Le mashi, comme la plupart des langues congolaises, n'est ni
matière ni moyen d'enseignement : au Bushi, on n'enseigne ni le mashi,
ni en mashi (même pas dans les villages les plus éloignés). L'enseignement
se donne en français, langue officielle du pays ; c'est la langue
de l'enseignement, de l'administration.
Outre le français, il y a le swahili, langue régionale, nationale et
internationale, parlée principalement dans les milieux urbains. Dans la
ville de Bukavu, bien que située dans le Bushi, on parle plus le swahili
(surtout les jeunes) que le mashi.
L'impact du français et du swahili sur la diffusion du mashi est évident
: les jeunes, par exemple, pour besoin de leur scolarisation, préfèrent
maîtriser mieux le français que le mashi ; le même groupe, dans
leur parler au quotidien, parle plus couramment la langue urbaine
(swahili) que leur langue maternelle (mashi).

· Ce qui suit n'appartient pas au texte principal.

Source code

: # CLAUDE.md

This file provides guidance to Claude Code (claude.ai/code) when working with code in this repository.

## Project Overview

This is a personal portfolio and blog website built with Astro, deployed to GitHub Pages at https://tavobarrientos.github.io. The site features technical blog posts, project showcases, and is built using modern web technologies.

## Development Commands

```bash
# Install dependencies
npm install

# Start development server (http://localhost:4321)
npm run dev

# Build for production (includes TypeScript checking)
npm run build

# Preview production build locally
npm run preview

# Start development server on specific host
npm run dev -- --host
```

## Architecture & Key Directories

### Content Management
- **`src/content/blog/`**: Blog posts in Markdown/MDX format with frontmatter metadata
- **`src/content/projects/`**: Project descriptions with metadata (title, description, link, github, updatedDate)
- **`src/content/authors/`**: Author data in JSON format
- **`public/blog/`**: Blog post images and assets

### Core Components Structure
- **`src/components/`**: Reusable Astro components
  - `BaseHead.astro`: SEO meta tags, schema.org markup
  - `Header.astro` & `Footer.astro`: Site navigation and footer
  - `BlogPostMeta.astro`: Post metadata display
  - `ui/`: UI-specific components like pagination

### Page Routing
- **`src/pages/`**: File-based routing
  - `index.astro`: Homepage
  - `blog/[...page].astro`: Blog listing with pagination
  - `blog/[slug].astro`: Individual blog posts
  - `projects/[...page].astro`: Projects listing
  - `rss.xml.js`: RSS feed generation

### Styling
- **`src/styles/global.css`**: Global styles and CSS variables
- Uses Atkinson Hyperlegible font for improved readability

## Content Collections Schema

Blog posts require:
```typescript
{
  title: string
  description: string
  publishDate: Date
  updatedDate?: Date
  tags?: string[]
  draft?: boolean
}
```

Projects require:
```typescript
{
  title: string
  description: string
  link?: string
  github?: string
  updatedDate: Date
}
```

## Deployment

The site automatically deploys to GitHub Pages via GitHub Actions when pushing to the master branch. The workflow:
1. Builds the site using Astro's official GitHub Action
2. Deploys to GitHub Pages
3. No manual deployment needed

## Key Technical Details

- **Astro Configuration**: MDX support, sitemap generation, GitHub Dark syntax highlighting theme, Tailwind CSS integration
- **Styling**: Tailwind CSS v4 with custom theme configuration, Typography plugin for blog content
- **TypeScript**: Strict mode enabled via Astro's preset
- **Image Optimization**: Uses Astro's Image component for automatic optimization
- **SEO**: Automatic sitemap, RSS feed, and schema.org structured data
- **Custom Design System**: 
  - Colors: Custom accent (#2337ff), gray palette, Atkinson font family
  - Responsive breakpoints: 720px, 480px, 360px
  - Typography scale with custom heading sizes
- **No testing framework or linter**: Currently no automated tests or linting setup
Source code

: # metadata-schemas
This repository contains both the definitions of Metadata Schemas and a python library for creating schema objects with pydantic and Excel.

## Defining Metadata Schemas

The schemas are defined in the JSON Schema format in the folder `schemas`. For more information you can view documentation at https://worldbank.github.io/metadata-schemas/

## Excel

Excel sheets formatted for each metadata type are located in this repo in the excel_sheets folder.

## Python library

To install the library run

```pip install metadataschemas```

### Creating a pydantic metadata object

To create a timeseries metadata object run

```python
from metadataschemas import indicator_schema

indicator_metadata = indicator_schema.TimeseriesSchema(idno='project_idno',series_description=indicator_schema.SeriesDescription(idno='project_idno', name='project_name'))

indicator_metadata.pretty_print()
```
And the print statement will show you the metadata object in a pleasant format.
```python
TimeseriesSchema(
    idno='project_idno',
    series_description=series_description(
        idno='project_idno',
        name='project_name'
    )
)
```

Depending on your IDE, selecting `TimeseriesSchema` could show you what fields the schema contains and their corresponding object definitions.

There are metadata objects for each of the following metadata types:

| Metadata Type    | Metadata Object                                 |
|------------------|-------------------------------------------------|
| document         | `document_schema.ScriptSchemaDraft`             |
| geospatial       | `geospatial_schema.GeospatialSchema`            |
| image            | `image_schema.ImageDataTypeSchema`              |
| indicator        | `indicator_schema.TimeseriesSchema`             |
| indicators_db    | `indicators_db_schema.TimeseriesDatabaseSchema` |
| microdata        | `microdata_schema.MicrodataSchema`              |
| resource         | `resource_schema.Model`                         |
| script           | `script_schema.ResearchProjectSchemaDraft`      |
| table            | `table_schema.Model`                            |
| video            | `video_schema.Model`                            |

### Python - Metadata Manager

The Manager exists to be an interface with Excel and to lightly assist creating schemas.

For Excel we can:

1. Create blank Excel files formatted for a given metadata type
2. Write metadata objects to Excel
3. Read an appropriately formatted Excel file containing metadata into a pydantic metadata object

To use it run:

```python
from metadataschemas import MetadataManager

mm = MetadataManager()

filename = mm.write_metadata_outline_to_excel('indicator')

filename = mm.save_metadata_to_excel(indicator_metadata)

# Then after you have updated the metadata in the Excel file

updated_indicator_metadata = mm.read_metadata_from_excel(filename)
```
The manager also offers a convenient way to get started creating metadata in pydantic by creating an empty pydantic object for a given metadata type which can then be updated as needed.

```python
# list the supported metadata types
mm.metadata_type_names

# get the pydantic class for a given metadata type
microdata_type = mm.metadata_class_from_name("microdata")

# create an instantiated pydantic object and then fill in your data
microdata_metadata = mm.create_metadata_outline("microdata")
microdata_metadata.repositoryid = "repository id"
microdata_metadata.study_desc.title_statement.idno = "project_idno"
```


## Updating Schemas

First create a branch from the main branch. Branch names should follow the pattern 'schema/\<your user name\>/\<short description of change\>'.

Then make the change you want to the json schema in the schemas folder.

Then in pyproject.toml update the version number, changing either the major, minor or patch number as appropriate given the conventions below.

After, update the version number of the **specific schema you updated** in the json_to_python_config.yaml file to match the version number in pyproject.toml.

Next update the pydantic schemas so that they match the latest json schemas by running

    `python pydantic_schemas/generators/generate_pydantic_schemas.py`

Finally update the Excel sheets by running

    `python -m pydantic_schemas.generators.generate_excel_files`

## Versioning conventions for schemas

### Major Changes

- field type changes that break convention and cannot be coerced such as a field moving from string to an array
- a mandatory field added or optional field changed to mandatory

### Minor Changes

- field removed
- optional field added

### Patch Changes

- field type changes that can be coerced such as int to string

Malgré ce conditionnement linguistique, ces mêmes jeunes souhaiteraient
maîtriser aussi le mashi. Mais comment l'apprendre sans
professeurs, sans manuels ? Où sont les dictionnaires, les grammaires,
tout ce matériel didactique indispensable à l'apprentissage d'une langue
? Nulle part.
Néanmoins, dans le cadre éducatif familial, le parents devraient
apprendre à leurs enfants le patrimoine culturel shi, notamment la langue.
Ainsi ces jeunes deviendraient de parfaits trilingues : le français
(à l'école), le swahili (à la cité), le mashi (en famille).
Sans politique linguistique nationale (Le Congo a plus de 200 langues,
plus de 300 dialectes), nos langues vieilliront au rythme de nos
vieux ; et avec eux, elles mourront, au vu et au su de tout le monde, portant
dans leurs tombes amertume et regrets !
Un peuple se définit par l'identité culturelle que véhicule sa langue ;
ne pas parler sa langue, c'est faire fi de son identité.